Making Ripples

Making Ripples

By Amanda Bancroft

A long time ago, living a sustainable lifestyle meant that I had to give up delicious goodies at almost every holiday and live as a hypocrite, nibbling on peanut butter pumpkins, Christmas-colored candies, dark chocolate hearts, and mini chocolate eggs in secret.

With my lust for chocolate speeding my fingers across the keyboard, I discovered that there are many options for sustainable holiday goodies, both homemade and store-bought. Some are even healthier! I just learned how to make vegan, almond cream cheese frosting to top my pumpkin muffins, using all organic, fair trade ingredients. More expensive? Sorta — in the same way that paying your doctor only 8 percent of the cost of their services, and then paying them the full market value, would be “more expensive” than before.
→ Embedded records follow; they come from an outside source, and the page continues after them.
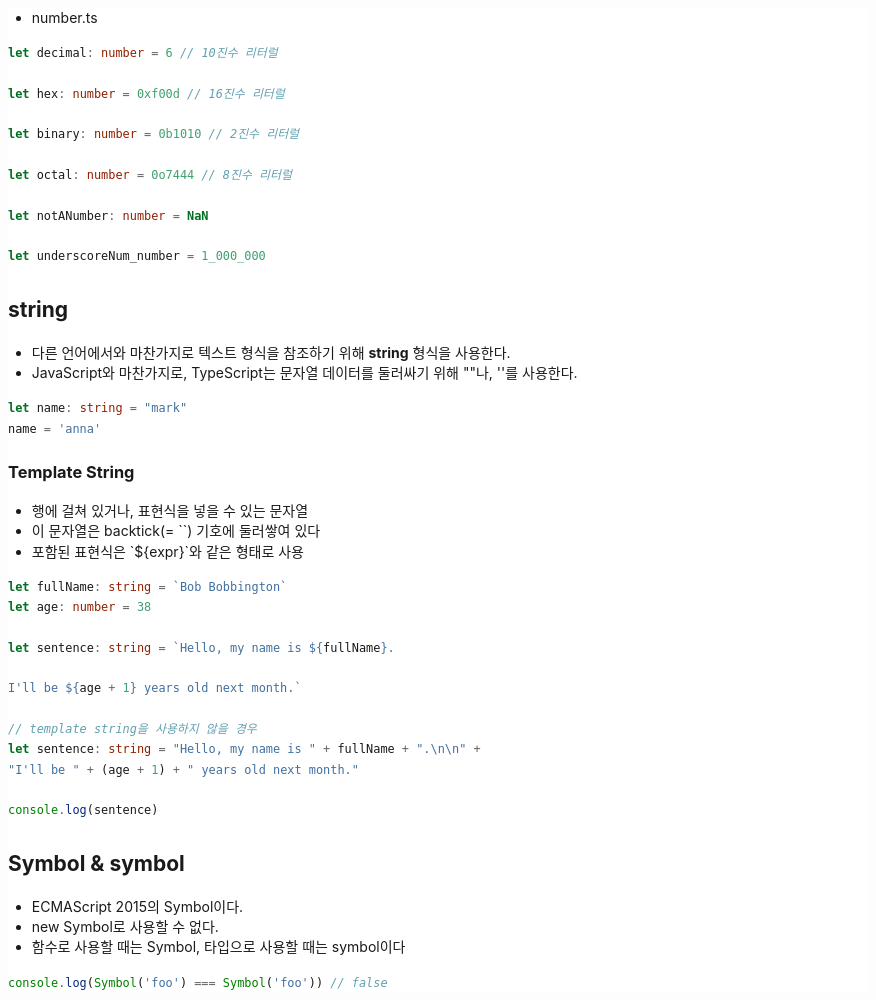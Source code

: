 - number.ts
```ts
let decimal: number = 6 // 10진수 리터럴

let hex: number = 0xf00d // 16진수 리터럴

let binary: number = 0b1010 // 2진수 리터럴

let octal: number = 0o7444 // 8진수 리터럴

let notANumber: number = NaN

let underscoreNum_number = 1_000_000
```

## string
- 다른 언어에서와 마찬가지로 텍스트 형식을 참조하기 위해 **string** 형식을 사용한다.
- JavaScript와 마찬가지로, TypeScript는 문자열 데이터를 둘러싸기 위해 ""나, ''를 사용한다.

```ts
let name: string = "mark"
name = 'anna'
```

### Template String
- 행에 걸쳐 있거나, 표현식을 넣을 수 있는 문자열
- 이 문자열은 backtick(= ``) 기호에 둘러쌓여 있다
- 포함된 표현식은 \`${expr}\`와 같은 형태로 사용

```ts
let fullName: string = `Bob Bobbington`
let age: number = 38

let sentence: string = `Hello, my name is ${fullName}.

I'll be ${age + 1} years old next month.`

// template string을 사용하지 않을 경우
let sentence: string = "Hello, my name is " + fullName + ".\n\n" +
"I'll be " + (age + 1) + " years old next month."

console.log(sentence)
```

## Symbol & symbol
- ECMAScript 2015의 Symbol이다.
- new Symbol로 사용할 수 없다.
- 함수로 사용할 때는 Symbol, 타입으로 사용할 때는 symbol이다

```ts
console.log(Symbol('foo') === Symbol('foo')) // false
```
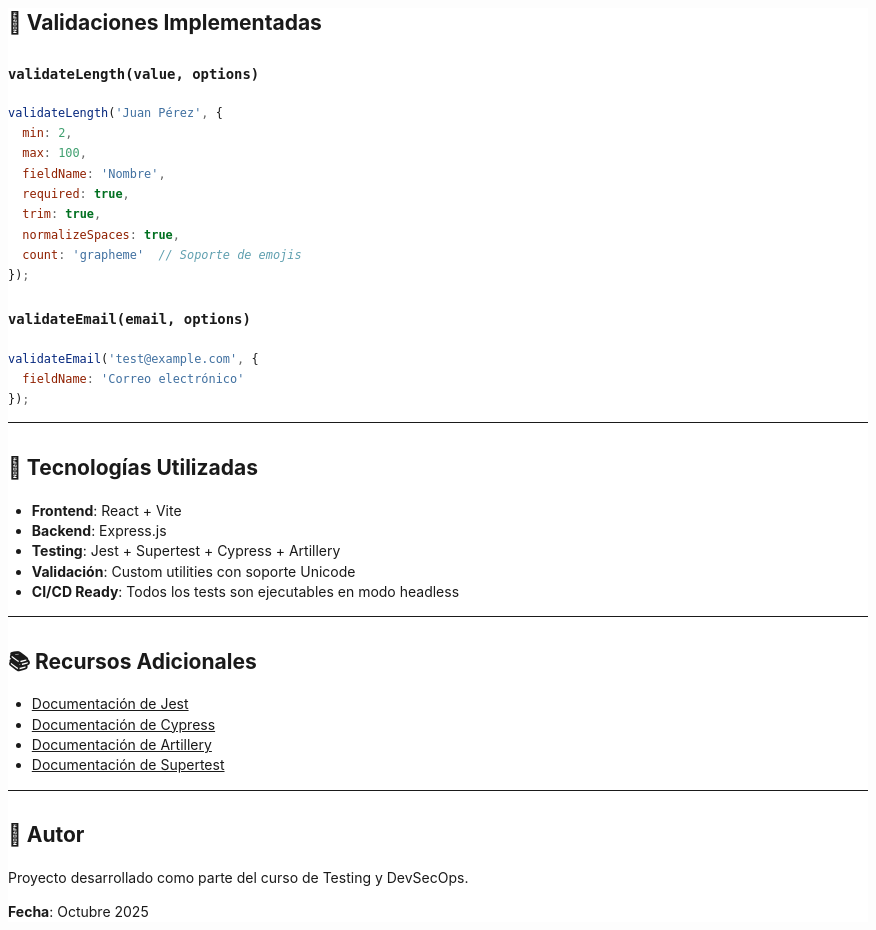 
## 📝 Validaciones Implementadas

### `validateLength(value, options)`

```javascript
validateLength('Juan Pérez', {
  min: 2,
  max: 100,
  fieldName: 'Nombre',
  required: true,
  trim: true,
  normalizeSpaces: true,
  count: 'grapheme'  // Soporte de emojis
});
```

### `validateEmail(email, options)`

```javascript
validateEmail('test@example.com', {
  fieldName: 'Correo electrónico'
});
```

---

## 🔧 Tecnologías Utilizadas

- **Frontend**: React + Vite
- **Backend**: Express.js
- **Testing**: Jest + Supertest + Cypress + Artillery
- **Validación**: Custom utilities con soporte Unicode
- **CI/CD Ready**: Todos los tests son ejecutables en modo headless

---

## 📚 Recursos Adicionales

- [Documentación de Jest](https://jestjs.io/)
- [Documentación de Cypress](https://docs.cypress.io/)
- [Documentación de Artillery](https://www.artillery.io/docs)
- [Documentación de Supertest](https://github.com/visionmedia/supertest)

---

## 👥 Autor

Proyecto desarrollado como parte del curso de Testing y DevSecOps.

**Fecha**: Octubre 2025
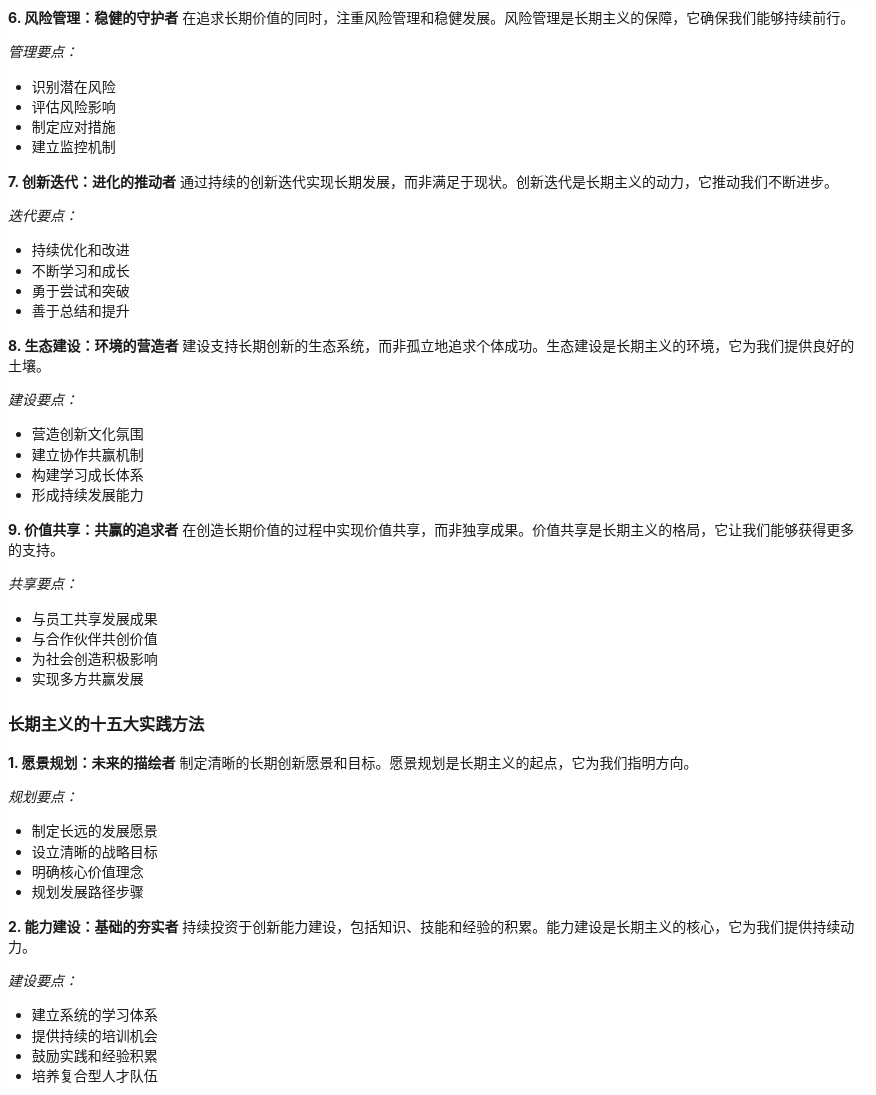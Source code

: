 **6. 风险管理：稳健的守护者**
在追求长期价值的同时，注重风险管理和稳健发展。风险管理是长期主义的保障，它确保我们能够持续前行。

*管理要点：*
- 识别潜在风险
- 评估风险影响
- 制定应对措施
- 建立监控机制

**7. 创新迭代：进化的推动者**
通过持续的创新迭代实现长期发展，而非满足于现状。创新迭代是长期主义的动力，它推动我们不断进步。

*迭代要点：*
- 持续优化和改进
- 不断学习和成长
- 勇于尝试和突破
- 善于总结和提升

**8. 生态建设：环境的营造者**
建设支持长期创新的生态系统，而非孤立地追求个体成功。生态建设是长期主义的环境，它为我们提供良好的土壤。

*建设要点：*
- 营造创新文化氛围
- 建立协作共赢机制
- 构建学习成长体系
- 形成持续发展能力

**9. 价值共享：共赢的追求者**
在创造长期价值的过程中实现价值共享，而非独享成果。价值共享是长期主义的格局，它让我们能够获得更多的支持。

*共享要点：*
- 与员工共享发展成果
- 与合作伙伴共创价值
- 为社会创造积极影响
- 实现多方共赢发展

### 长期主义的十五大实践方法

**1. 愿景规划：未来的描绘者**
制定清晰的长期创新愿景和目标。愿景规划是长期主义的起点，它为我们指明方向。

*规划要点：*
- 制定长远的发展愿景
- 设立清晰的战略目标
- 明确核心价值理念
- 规划发展路径步骤

**2. 能力建设：基础的夯实者**
持续投资于创新能力建设，包括知识、技能和经验的积累。能力建设是长期主义的核心，它为我们提供持续动力。

*建设要点：*
- 建立系统的学习体系
- 提供持续的培训机会
- 鼓励实践和经验积累
- 培养复合型人才队伍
Store shelves are a dizzy array of color and global impact. Sugary treats can create conditions for child slavery in Africa, and cause the destruction of important habitat around the world. Other goodies support wildlife and small family farms. Certain chocolate bars focus on the conservation of endangered species, while others focus on creating fair wages for farmers producing the products in cooperatives.
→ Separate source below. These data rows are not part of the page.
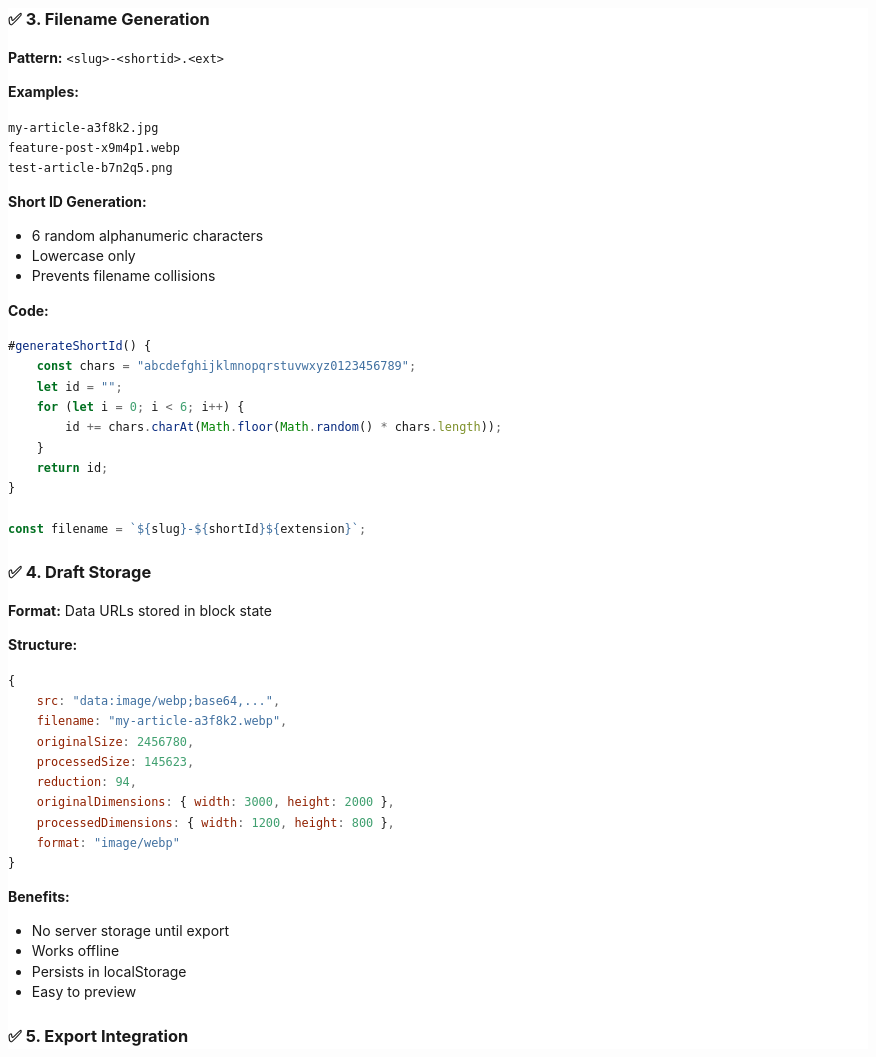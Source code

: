 ### ✅ 3. Filename Generation

**Pattern:** `<slug>-<shortid>.<ext>`

**Examples:**
```
my-article-a3f8k2.jpg
feature-post-x9m4p1.webp
test-article-b7n2q5.png
```

**Short ID Generation:**
- 6 random alphanumeric characters
- Lowercase only
- Prevents filename collisions

**Code:**
```javascript
#generateShortId() {
    const chars = "abcdefghijklmnopqrstuvwxyz0123456789";
    let id = "";
    for (let i = 0; i < 6; i++) {
        id += chars.charAt(Math.floor(Math.random() * chars.length));
    }
    return id;
}

const filename = `${slug}-${shortId}${extension}`;
```

### ✅ 4. Draft Storage

**Format:** Data URLs stored in block state

**Structure:**
```javascript
{
    src: "data:image/webp;base64,...",
    filename: "my-article-a3f8k2.webp",
    originalSize: 2456780,
    processedSize: 145623,
    reduction: 94,
    originalDimensions: { width: 3000, height: 2000 },
    processedDimensions: { width: 1200, height: 800 },
    format: "image/webp"
}
```

**Benefits:**
- No server storage until export
- Works offline
- Persists in localStorage
- Easy to preview

### ✅ 5. Export Integration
If you want your kids to enjoy trick-or-treating but not learn to crave goodies which should really be called baddies, why not participate in Reverse Trick-or-Treating this year? Costumed trick-or-treaters go door-to-door educating others about child slavery in the chocolate industry, while giving out delicious fair trade chocolates (and eating them, too!). You can join a local charity group, or order a kit from Equal Exchange. It’s important to consider fair trade as an aspect of sustainability, because certification requires sustainable farming practices.
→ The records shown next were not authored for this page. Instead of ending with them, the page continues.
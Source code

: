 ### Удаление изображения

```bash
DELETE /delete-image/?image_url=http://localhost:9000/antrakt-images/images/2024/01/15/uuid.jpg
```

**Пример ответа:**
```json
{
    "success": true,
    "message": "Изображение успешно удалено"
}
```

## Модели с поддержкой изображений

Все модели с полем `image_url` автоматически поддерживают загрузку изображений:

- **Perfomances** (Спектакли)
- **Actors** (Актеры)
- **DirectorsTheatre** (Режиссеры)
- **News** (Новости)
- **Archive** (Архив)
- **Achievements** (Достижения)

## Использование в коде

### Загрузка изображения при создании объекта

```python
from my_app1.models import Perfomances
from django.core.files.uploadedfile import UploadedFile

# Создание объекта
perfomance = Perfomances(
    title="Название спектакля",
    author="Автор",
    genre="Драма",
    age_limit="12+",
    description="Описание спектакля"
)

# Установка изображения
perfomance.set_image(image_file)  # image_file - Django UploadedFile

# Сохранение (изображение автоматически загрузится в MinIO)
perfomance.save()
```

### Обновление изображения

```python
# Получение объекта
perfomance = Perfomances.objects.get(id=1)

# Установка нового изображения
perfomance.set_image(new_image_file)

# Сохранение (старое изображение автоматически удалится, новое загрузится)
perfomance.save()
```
On Dec. 2 at St. Paul’s Alternative Gift Market, OMNI Center will be selling fair trade chocolates, coffee and tea to fundraise for their youth summer program. There are also fair trade chocolate bars, hot cocoa or coffee on Sunday mornings at the Unitarian Universalist Fellowship of Fayetteville. Schools and clubs are now fundraising with fair trade candy bars and gift baskets.

I don’t have to light up my intestines like a Christmas tree with artificial coloring and flavors, consume pesticides, and use slave-produced sugar just to make my house have that seasonal scent of homemade goodies and familiar warmth. Almost any product you can think of to use in your holiday baking exists in a version which doesn’t destroy something or abuse children somewhere. Fair trade sugar and vanilla extract gives farmers a fair price for their products, so they can improve the health of their communities.

Green goodies are out there. The trick is to find them, care enough to keep trying, and to forgive yourself — but not give up — if you can’t make the switch right away. Check out Ripples for recipe ideas!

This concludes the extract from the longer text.